__Work instruction__
Scan the lines below and report each one containing "String" by copying it.

__Records for the task__
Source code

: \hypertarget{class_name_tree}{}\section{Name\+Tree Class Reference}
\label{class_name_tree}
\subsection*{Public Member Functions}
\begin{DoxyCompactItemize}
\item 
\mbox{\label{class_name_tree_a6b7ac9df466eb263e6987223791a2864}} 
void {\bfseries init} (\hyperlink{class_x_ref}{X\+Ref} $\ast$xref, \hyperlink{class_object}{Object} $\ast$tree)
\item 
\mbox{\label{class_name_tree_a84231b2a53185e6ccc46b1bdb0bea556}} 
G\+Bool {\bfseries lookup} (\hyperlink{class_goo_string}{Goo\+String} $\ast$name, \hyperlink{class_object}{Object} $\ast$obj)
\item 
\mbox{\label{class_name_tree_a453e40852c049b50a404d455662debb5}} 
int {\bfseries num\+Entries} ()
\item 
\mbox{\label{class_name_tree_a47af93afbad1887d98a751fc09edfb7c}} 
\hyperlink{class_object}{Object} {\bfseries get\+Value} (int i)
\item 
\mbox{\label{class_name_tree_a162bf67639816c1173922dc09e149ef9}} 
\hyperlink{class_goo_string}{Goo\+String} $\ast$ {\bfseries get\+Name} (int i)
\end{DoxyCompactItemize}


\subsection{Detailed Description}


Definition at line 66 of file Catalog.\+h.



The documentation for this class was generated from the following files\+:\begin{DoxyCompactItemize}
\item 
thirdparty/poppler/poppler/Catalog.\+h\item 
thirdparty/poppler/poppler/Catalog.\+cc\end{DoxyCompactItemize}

__Response area__
G\+Bool {\bfseries lookup} (\hyperlink{class_goo_string}{Goo\+String} $\ast$name, \hyperlink{class_object}{Object} $\ast$obj)
\hyperlink{class_goo_string}{Goo\+String} $\ast$ {\bfseries get\+Name} (int i)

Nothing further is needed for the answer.